# Assignment
Exactly and only the lines from the one containing "- **Дата**: 4 августа 2025" through the close of the entries below are to be set down.

□ □ □

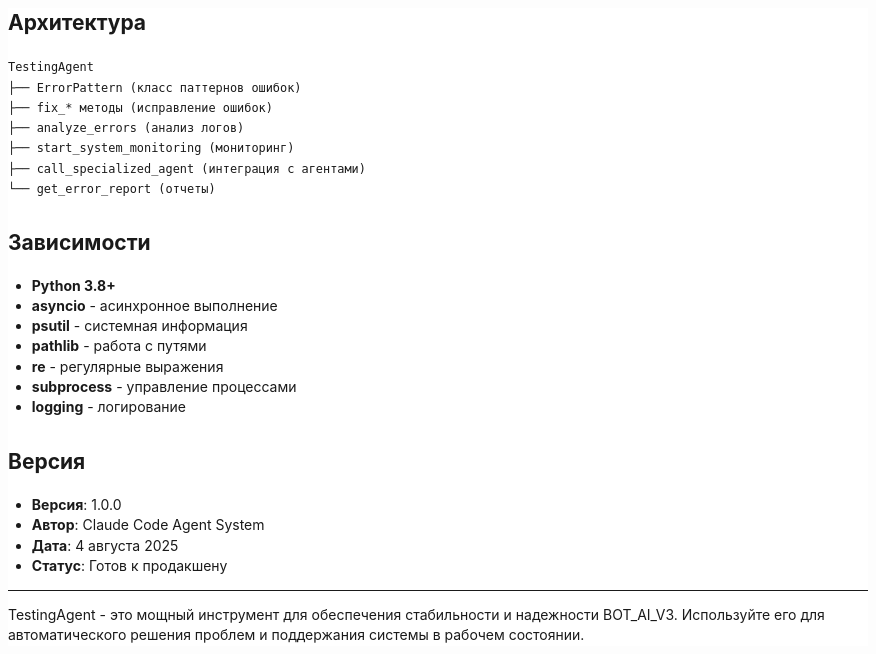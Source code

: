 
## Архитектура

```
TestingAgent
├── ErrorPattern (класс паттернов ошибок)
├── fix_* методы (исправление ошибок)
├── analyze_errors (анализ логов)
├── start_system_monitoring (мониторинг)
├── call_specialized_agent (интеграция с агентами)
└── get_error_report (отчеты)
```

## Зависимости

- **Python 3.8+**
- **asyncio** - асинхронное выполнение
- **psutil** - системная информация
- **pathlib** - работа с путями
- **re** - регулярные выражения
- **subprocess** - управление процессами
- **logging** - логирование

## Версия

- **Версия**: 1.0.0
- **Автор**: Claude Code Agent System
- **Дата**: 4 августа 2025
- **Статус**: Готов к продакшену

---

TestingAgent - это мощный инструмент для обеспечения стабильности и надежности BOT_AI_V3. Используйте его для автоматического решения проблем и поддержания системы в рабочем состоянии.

□ □ □

# Task solution
- **Дата**: 4 августа 2025
- **Статус**: Готов к продакшену

---

TestingAgent - это мощный инструмент для обеспечения стабильности и надежности BOT_AI_V3. Используйте его для автоматического решения проблем и поддержания системы в рабочем состоянии.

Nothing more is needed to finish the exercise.